Durga Durgeshwari is an Indian Bengali-language television soap opera, a sequel /reboot version of  the popular series Durga. It follows the journey of Dugga who has to vanquish the Evil with the blessings of Maa Durgeshwari. The show stars Sampurna Mondal  and Bishwarup Bandyopadhyay  as protagonists, where as Ankita Majhi  and Swagata Mukherjee  as antagonists. It premiered on 2 September 2019 on Bengali GEC Star Jalsha. The series was aired every day at 6:30pm. The show took Guriya Jekhane Guddu Sekhane's time slot before being replaced by Titli.
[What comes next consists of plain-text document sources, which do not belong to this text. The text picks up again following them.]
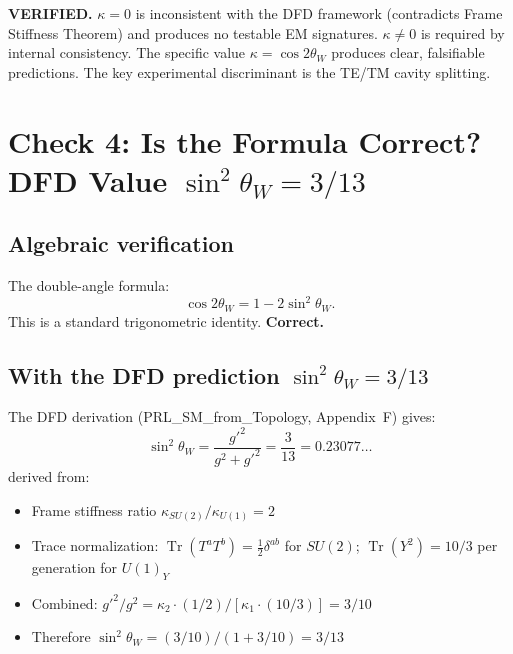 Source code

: \documentclass[aps,prd,twocolumn,superscriptaddress,nofootinbib]{revtex4-2}
\newcommand{\Tr}{\operatorname{Tr}}
\begin{document}
\begin{tcolorbox}[colback=green!5!white, colframe=green!60!black, title=Verdict: Check 3]
\textbf{VERIFIED.}  $\kappa = 0$ is inconsistent with the DFD
framework (contradicts Frame Stiffness Theorem) and produces no
testable EM signatures.  $\kappa \neq 0$ is required by internal
consistency.  The specific value $\kappa = \cos 2\theta_W$ produces
clear, falsifiable predictions.  The key experimental discriminant
is the TE/TM cavity splitting.
\end{tcolorbox}


\section{Check 4: Is the Formula Correct? DFD Value $\sin^2\theta_W = 3/13$}
\label{sec:check4}

\subsection{Algebraic verification}

The double-angle formula:
\begin{equation}
\cos 2\theta_W = 1 - 2\sin^2\theta_W.
\end{equation}
This is a standard trigonometric identity.  \textbf{Correct.}

\subsection{With the DFD prediction $\sin^2\theta_W = 3/13$}

The DFD derivation (PRL\_SM\_from\_Topology, Appendix~F) gives:
\begin{equation}
\sin^2\theta_W = \frac{g'^2}{g^2 + g'^2}
= \frac{3}{13} = 0.23077\ldots
\end{equation}
derived from:
\begin{itemize}
\item Frame stiffness ratio $\kappa_{SU(2)}/\kappa_{U(1)} = 2$
\item Trace normalization: $\Tr(T^a T^b) = \tfrac{1}{2}\delta^{ab}$
for $SU(2)$; $\Tr(Y^2) = 10/3$ per generation for $U(1)_Y$
\item Combined: $g'^2/g^2 = \kappa_2 \cdot (1/2) / [\kappa_1 \cdot (10/3)] = 3/10$
\item Therefore $\sin^2\theta_W = (3/10)/(1 + 3/10) = 3/13$
\end{itemize}
\end{document}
Before ending, a new storyline was introduced with new protagonists (Ravi Shaw and Adrija Auddy Roy) but failed to gain good trp unlike the prequel.

This series is considered as a spiritual sequel or a reboot of the 2008 hit series of the channel - Durga that starred Sandipta Sen in Star Jalsha, who introduced this series in a launch promo.

Plot  
Dugga is a simple village girl who is an ardent devotee of Maa Durga. She lives in an ancient Durgeshwari temple at Ishwaripur. Goddess Durgeshwari guards the temple herself. The temple is also famous for the secret presence of an ancient transcript Vabishya varati by which one can control anyone's fortune. In spite of many constraints, Dugga gets the right over temple for worship and meets Omkar in a series of events.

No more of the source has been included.